___ Data provided ___

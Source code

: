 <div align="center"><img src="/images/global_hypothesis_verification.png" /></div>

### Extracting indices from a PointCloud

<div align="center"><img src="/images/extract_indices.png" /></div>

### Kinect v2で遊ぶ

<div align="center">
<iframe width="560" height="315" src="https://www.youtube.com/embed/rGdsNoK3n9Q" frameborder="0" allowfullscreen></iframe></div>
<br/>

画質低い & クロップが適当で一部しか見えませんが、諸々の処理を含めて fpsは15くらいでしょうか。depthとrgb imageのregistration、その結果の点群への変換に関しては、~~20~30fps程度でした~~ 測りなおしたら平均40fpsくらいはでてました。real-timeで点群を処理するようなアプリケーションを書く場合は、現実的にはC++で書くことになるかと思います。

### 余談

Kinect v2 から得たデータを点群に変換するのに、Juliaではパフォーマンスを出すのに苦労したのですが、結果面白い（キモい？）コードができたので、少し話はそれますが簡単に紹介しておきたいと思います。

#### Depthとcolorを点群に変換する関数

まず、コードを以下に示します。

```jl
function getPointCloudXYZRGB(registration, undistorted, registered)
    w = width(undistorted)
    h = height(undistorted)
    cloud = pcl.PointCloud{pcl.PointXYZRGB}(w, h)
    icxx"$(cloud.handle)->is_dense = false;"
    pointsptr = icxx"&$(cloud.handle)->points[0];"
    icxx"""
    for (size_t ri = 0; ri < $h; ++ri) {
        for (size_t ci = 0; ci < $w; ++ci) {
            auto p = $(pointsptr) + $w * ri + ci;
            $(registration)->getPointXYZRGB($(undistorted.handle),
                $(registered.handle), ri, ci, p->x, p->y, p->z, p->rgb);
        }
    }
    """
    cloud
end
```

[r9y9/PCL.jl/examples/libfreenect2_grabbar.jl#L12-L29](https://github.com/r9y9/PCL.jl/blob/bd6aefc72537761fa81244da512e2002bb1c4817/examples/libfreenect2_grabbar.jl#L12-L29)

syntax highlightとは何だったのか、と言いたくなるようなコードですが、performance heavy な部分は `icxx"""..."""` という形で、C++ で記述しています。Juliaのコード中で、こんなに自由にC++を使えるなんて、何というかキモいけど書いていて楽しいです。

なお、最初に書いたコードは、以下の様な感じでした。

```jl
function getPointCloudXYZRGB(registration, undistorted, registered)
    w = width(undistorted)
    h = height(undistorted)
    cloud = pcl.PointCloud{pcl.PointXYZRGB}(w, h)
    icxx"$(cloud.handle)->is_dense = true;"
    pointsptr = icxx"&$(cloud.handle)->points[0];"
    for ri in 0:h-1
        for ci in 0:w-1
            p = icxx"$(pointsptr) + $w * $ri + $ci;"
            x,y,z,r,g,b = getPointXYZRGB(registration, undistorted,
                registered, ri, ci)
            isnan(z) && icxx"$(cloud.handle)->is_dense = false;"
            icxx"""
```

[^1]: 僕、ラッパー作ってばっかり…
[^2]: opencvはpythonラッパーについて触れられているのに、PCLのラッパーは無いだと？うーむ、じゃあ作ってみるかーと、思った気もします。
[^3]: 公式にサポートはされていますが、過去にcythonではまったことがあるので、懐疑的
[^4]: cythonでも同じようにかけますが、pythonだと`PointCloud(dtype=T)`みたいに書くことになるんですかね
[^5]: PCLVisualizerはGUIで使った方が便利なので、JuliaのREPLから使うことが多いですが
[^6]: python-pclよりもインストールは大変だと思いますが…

___

> **Directions**:
The lines holding the string "pointsptr" in the listing above are what you should copy out.

> **Response**:
    pointsptr = icxx"&$(cloud.handle)->points[0];"
            auto p = $(pointsptr) + $w * ri + ci;
    pointsptr = icxx"&$(cloud.handle)->points[0];"
            p = icxx"$(pointsptr) + $w * $ri + $ci;"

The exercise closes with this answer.